[Information given — start]
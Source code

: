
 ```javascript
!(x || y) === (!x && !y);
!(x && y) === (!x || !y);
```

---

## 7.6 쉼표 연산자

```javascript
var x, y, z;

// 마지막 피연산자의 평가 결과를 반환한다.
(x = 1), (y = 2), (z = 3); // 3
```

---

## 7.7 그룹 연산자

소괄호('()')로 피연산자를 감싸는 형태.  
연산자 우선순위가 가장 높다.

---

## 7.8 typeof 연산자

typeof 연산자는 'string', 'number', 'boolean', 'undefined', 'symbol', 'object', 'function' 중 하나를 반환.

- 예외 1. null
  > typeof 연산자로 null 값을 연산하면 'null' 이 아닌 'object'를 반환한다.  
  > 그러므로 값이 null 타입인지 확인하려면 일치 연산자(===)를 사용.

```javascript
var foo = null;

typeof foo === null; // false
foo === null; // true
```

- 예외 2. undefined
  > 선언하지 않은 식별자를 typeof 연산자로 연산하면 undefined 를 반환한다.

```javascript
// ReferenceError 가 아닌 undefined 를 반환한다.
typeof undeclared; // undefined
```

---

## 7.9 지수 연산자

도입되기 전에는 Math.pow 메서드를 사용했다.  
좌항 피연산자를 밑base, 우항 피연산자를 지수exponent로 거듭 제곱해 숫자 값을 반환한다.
[Information given — finish]
Aim of the task:
What lines in the listing above contain the word "피연산자를"? Show each one.

Answer to this exercise:
소괄호('()')로 피연산자를 감싸는 형태.  
좌항 피연산자를 밑base, 우항 피연산자를 지수exponent로 거듭 제곱해 숫자 값을 반환한다.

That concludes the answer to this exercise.